What is needed – Extract every line from the records below that contains the word "removed".

Data excerpts:
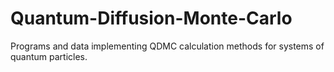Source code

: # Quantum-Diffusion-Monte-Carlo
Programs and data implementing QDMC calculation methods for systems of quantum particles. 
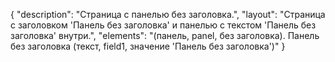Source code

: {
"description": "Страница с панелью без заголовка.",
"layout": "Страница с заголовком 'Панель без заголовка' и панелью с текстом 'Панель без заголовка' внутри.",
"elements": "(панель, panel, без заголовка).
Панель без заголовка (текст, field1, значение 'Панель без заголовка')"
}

---

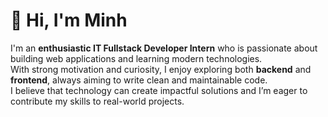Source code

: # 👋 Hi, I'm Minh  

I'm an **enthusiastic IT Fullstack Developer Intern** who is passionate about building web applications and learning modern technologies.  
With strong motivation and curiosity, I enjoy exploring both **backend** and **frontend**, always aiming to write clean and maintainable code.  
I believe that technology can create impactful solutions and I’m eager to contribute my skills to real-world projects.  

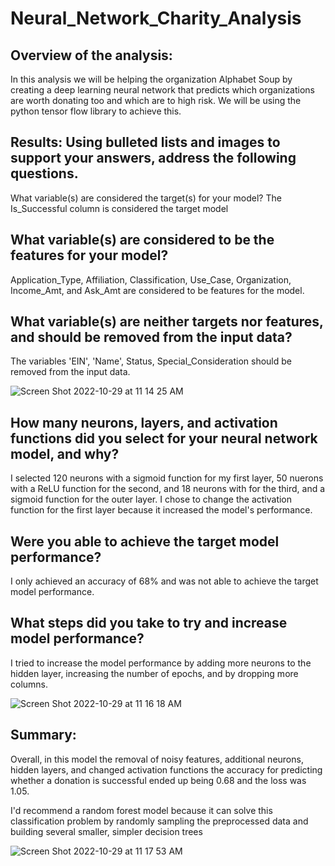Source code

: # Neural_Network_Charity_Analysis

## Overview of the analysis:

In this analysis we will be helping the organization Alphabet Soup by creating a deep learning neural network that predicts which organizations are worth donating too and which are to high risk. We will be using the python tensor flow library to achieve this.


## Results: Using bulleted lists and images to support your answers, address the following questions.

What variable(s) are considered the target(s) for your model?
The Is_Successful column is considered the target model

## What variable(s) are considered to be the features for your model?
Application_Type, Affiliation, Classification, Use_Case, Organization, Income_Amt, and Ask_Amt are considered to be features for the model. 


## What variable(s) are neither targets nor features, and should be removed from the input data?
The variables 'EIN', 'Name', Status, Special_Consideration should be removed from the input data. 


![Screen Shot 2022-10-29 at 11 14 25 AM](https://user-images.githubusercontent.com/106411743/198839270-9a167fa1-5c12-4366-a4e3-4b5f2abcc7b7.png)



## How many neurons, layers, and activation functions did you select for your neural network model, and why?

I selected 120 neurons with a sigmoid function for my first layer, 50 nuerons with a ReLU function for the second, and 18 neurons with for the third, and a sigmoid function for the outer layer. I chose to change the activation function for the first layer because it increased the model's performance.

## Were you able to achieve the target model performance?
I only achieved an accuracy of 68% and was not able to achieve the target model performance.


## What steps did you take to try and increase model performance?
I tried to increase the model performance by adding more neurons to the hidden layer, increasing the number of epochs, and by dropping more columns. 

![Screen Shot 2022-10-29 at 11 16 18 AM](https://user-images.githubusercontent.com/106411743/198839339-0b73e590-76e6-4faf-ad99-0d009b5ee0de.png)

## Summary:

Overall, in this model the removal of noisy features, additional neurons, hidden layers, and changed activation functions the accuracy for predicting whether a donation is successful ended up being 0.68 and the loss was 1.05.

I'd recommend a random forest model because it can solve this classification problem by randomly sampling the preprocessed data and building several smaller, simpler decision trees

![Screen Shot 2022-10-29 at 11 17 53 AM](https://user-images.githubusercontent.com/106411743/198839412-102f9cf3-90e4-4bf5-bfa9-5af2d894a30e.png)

Written solution –
## What variable(s) are neither targets nor features, and should be removed from the input data?
The variables 'EIN', 'Name', Status, Special_Consideration should be removed from the input data. 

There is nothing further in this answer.